↓↓↓

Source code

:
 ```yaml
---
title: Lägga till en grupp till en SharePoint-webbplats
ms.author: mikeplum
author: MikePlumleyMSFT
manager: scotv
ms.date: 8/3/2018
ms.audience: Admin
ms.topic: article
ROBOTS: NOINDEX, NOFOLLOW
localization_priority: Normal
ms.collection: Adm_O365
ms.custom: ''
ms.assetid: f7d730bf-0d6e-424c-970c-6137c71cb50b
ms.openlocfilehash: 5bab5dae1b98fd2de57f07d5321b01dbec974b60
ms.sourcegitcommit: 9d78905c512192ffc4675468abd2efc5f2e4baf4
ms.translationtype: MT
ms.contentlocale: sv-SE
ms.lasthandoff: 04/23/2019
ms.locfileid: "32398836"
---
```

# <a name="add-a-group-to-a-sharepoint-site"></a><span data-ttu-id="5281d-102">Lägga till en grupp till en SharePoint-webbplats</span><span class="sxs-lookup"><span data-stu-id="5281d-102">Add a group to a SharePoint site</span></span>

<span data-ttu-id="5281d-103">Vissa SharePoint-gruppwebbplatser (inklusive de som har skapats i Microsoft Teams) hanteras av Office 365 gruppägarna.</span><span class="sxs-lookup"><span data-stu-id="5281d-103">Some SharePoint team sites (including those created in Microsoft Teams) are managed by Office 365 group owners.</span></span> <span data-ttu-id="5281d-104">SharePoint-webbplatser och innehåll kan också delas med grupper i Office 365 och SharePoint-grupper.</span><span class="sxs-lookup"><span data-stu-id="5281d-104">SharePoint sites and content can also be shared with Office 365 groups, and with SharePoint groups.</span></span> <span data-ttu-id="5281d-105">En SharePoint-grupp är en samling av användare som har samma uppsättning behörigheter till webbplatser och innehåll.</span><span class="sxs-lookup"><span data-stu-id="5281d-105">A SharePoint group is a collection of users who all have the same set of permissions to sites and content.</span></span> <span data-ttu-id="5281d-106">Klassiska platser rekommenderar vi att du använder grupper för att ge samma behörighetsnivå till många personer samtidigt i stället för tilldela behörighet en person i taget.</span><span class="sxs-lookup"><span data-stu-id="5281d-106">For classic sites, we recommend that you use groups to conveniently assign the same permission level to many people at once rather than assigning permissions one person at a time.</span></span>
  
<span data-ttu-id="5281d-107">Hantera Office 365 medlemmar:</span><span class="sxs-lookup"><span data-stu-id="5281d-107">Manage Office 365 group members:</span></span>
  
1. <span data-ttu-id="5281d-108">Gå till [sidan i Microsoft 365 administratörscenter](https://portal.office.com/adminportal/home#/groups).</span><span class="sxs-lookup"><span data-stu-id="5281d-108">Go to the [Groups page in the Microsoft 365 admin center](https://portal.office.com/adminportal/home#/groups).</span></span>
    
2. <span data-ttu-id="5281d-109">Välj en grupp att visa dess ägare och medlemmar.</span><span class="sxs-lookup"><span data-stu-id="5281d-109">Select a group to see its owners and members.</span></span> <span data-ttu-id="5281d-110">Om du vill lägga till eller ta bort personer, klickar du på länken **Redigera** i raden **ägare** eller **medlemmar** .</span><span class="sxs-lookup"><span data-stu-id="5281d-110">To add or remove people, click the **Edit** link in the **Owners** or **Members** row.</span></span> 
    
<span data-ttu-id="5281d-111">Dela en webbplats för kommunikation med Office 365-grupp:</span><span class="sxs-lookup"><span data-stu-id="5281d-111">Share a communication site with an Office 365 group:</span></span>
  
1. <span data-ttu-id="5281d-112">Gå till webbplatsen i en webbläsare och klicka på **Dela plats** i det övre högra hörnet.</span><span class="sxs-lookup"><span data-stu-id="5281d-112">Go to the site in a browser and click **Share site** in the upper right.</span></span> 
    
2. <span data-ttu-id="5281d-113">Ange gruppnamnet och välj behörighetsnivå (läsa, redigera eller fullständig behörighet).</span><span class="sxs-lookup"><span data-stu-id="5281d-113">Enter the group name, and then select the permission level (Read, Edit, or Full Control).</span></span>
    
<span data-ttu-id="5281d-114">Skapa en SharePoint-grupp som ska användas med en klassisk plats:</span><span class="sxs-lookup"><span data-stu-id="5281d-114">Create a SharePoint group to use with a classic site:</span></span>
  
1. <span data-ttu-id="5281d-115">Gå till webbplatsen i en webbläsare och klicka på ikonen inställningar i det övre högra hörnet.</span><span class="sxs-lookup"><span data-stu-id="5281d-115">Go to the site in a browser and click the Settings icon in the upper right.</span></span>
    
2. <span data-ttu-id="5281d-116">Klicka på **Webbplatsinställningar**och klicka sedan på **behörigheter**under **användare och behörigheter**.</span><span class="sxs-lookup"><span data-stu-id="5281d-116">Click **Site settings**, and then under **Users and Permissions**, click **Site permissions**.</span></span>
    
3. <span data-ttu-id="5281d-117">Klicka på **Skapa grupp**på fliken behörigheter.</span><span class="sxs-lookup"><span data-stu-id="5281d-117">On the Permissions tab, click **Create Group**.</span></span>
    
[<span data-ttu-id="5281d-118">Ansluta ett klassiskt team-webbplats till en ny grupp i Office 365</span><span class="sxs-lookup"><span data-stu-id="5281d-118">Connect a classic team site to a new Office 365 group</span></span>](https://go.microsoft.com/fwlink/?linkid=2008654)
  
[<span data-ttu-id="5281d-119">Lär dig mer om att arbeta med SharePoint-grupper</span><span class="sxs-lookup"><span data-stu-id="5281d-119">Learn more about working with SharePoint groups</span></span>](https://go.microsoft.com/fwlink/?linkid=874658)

↑↑↑

Go through the entries and copy each line holding the string "author".

ms.author: mikeplum
author: MikePlumleyMSFT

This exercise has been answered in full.